> **DIRECTIONS**
Whenever a line below includes the string "lbrack", show it.

Stored data
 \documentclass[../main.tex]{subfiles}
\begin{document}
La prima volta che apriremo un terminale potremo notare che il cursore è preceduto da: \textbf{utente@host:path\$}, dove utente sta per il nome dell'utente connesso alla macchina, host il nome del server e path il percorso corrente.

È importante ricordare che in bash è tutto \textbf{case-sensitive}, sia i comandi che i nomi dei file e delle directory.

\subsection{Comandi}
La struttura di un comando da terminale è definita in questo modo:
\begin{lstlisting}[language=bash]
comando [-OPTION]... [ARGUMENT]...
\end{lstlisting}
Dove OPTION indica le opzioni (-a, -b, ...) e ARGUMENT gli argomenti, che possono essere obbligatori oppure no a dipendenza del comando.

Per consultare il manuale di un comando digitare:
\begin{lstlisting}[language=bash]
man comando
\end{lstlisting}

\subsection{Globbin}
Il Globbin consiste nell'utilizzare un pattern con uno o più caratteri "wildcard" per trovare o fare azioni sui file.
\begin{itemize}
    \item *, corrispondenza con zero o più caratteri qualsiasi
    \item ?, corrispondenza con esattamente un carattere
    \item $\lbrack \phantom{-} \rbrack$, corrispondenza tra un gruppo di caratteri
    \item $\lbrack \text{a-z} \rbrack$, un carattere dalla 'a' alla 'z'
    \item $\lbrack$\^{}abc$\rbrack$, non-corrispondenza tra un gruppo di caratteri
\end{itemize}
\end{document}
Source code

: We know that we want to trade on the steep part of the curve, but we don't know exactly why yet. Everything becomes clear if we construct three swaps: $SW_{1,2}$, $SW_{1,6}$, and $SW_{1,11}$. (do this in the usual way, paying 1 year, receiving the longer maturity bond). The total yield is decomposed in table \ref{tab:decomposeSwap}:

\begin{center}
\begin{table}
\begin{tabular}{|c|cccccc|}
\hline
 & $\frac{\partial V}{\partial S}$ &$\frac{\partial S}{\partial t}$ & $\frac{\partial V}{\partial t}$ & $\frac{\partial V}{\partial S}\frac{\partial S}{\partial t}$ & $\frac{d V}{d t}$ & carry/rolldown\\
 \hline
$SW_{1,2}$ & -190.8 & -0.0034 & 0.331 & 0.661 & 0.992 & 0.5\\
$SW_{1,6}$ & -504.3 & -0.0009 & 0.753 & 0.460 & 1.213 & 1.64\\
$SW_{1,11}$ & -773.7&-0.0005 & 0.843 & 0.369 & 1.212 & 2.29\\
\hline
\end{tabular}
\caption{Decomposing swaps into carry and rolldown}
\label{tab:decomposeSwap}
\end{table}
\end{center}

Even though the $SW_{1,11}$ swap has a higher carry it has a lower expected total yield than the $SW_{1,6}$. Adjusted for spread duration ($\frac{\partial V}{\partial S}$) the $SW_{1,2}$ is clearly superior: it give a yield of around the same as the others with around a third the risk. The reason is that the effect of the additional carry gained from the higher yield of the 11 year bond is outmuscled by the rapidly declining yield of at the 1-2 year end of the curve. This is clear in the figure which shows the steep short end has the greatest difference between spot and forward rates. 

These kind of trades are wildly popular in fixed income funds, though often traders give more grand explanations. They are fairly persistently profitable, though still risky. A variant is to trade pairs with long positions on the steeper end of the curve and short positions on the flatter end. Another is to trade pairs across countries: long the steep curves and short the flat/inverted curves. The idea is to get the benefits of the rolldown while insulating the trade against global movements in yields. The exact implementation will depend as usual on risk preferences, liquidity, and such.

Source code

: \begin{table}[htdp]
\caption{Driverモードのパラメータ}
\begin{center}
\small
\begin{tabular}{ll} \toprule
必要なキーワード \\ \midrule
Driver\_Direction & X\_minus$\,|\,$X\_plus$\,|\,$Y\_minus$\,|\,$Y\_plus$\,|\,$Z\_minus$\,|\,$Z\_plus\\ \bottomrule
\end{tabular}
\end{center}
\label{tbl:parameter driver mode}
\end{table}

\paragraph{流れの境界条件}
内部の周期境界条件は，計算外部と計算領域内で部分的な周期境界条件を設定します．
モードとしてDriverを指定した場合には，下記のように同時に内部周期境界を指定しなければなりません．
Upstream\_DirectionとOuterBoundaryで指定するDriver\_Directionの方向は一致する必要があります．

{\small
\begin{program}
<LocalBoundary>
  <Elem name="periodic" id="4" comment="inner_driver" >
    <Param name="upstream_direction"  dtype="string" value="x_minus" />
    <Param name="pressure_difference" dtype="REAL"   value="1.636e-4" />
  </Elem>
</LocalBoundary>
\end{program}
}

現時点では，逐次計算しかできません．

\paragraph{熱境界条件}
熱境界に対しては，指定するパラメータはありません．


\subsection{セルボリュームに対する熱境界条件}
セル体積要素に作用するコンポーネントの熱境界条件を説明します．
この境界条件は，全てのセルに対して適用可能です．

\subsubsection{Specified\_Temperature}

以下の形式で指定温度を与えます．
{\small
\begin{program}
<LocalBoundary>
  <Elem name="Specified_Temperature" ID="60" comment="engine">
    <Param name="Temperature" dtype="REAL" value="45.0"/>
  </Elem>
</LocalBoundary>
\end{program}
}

> **RESPONSE FOR THIS EXERCISE**
    \item $\lbrack \phantom{-} \rbrack$, corrispondenza tra un gruppo di caratteri
    \item $\lbrack \text{a-z} \rbrack$, un carattere dalla 'a' alla 'z'
    \item $\lbrack$\^{}abc$\rbrack$, non-corrispondenza tra un gruppo di caratteri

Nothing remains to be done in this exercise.